Du génie au chimpanzé

© Adobe Stock / phonlamaiphoto L’intelligence des autres est parfois stupéfiante. Quand elle nous surprend par sa clairvoyance dans une situation compliquée, quand elle suggère avec élégance des solutions à des problèmes qui nous découragent. La nature humaine accueille aussi l’exceptionnel, le génie, et l’autre qu’on admire demeure un alter ego. Qu’en est-il par contre de cette intelligence dite artificielle?

Jean-Michel Besnier, Paris, philosophe et politologue, professeur émérite à la Sorbonne, spécialisé dans la philosophie et l’éthique des technologies. Jean-Michel Besnier fait partie de divers comités d’éthique et conseils scientifiques. Parmi ses ouvrages, on peut citer L’Homme simplifié: le syndrome de la touche étoile (Paris, Fayard 2012, 208 p.).
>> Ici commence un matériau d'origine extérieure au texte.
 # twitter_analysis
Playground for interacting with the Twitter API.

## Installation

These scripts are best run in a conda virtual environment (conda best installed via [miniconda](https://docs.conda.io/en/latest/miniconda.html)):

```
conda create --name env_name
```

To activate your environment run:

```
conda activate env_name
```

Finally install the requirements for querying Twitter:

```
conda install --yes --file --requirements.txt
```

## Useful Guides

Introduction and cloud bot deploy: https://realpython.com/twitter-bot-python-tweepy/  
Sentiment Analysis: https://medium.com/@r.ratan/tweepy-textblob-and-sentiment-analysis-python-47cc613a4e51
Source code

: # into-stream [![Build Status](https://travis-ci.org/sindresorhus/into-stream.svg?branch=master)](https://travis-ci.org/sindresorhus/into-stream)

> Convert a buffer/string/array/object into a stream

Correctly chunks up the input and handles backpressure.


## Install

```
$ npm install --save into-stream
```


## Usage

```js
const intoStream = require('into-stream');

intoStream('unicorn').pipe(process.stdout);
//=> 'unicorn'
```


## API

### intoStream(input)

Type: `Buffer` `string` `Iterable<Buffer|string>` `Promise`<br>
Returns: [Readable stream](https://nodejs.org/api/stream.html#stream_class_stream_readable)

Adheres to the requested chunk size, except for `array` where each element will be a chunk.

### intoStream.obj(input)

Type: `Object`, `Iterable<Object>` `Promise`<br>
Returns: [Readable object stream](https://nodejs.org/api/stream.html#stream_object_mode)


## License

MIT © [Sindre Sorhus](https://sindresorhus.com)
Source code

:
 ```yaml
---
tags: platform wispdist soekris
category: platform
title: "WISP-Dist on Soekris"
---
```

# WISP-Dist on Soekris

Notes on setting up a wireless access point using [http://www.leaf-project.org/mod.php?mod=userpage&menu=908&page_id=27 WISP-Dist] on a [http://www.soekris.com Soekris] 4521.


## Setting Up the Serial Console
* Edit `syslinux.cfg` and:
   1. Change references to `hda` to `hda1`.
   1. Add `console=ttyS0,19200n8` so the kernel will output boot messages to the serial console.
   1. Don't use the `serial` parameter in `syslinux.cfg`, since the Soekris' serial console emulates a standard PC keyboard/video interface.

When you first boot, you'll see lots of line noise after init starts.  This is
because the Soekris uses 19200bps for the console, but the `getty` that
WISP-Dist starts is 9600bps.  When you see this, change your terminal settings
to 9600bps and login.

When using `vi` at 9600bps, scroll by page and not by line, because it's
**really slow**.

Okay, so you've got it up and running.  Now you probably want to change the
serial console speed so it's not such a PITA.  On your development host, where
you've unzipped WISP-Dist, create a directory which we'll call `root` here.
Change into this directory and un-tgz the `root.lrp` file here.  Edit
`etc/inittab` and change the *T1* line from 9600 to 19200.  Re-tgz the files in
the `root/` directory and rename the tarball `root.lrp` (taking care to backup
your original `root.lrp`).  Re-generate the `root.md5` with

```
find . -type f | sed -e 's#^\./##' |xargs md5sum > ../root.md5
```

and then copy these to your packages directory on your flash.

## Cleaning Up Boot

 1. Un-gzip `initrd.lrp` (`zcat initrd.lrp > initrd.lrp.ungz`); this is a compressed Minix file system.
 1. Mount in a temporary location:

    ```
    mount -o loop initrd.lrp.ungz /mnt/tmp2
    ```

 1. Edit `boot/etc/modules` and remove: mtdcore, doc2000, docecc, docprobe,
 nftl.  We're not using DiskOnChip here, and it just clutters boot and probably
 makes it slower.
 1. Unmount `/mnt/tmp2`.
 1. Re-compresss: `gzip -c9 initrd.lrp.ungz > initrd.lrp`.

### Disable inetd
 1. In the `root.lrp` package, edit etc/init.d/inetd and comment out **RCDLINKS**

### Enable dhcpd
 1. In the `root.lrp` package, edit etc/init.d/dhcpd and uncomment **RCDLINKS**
Dans une lettre ouverte publiée le 27 juillet 2015 par le Future of Life Institute,[1] plus d’un millier de personnalités, dont une majorité de chercheurs en intelligence artificielle (IA) et en robotique, ont réclamé l’interdiction des armes autonomes, redoutant qu’elles ne mettent un terme à l’espèce humaine. Parmi les signataires, se trouvaient l’informaticien Bill Joy, l’astrophysicien Stephen Hawking, les milliardaires Elon Musk[2] et Bill Gates.

Que recouvre cet apparent alarmisme? Je ne crois pas que ce soit seulement la perspective d’une multiplication de drones, de «robots tueurs»,[3] qui soit visée. L’esprit de cet Appel concerne plus largement la perte d’initiative à laquelle nos machines nous contraignent de plus en plus, une perte d’initiative que le transhumanisme nomme la Singularité.

Les enthousiasmes premiers

On s’est amusé d’abord des prétentions des cybernéticiens des années 50 qui envisageaient de fabriquer un humain artificiel. La reprise de vieux fantasmes issus du Golem s’inscrivait alors dans la dynamique d’un progrès technique dont on attendait qu’il satisfasse les attentes de l’humanité. L’IA était un adjuvant qui devait fournir des moyens de nous épanouir: les premiers jeux électroniques assuraient les divertissements nécessaires aux hommes modernes; les premiers systèmes-experts relayaient efficacement le savoir-faire des médecins ou des plombiers; on attendait de machines à traduire qu’elles nous offrent de communiquer par-delà les frontières nationales…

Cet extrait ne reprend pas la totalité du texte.